### SUPPLIED MATERIAL
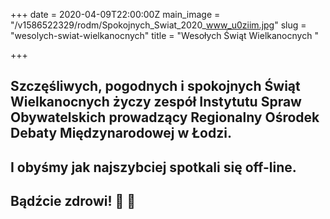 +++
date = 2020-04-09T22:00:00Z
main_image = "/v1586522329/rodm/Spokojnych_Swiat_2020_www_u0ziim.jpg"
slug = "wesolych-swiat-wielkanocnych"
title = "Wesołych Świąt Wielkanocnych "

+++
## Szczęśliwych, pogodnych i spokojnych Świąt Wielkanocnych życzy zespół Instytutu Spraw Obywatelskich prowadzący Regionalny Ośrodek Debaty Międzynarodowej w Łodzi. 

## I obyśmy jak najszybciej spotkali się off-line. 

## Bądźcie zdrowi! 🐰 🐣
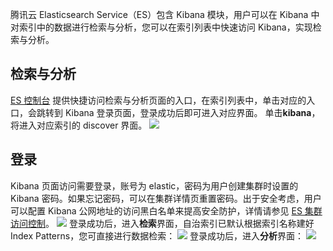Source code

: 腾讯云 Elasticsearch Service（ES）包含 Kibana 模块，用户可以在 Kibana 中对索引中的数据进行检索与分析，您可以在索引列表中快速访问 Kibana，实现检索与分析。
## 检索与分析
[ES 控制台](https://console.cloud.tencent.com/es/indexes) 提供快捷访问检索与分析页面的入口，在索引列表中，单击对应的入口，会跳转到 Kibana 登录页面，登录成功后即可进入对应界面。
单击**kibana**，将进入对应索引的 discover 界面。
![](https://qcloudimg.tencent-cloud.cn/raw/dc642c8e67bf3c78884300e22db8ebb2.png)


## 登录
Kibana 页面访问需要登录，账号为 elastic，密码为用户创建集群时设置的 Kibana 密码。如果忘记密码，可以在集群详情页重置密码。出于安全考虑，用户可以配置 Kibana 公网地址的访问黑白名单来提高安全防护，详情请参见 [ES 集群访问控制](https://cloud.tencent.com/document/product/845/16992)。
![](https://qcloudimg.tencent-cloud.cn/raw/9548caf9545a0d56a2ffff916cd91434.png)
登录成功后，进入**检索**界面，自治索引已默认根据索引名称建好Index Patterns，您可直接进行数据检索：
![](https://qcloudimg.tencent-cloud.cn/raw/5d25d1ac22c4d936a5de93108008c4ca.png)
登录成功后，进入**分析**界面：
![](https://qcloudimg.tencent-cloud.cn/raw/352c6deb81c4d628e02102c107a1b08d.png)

### YOUR OBJECTIVE
The lines that mention the word "Świąt" should be pulled from the records above.

### WRITTEN ANSWER
title = "Wesołych Świąt Wielkanocnych "
## Szczęśliwych, pogodnych i spokojnych Świąt Wielkanocnych życzy zespół Instytutu Spraw Obywatelskich prowadzący Regionalny Ośrodek Debaty Międzynarodowej w Łodzi. 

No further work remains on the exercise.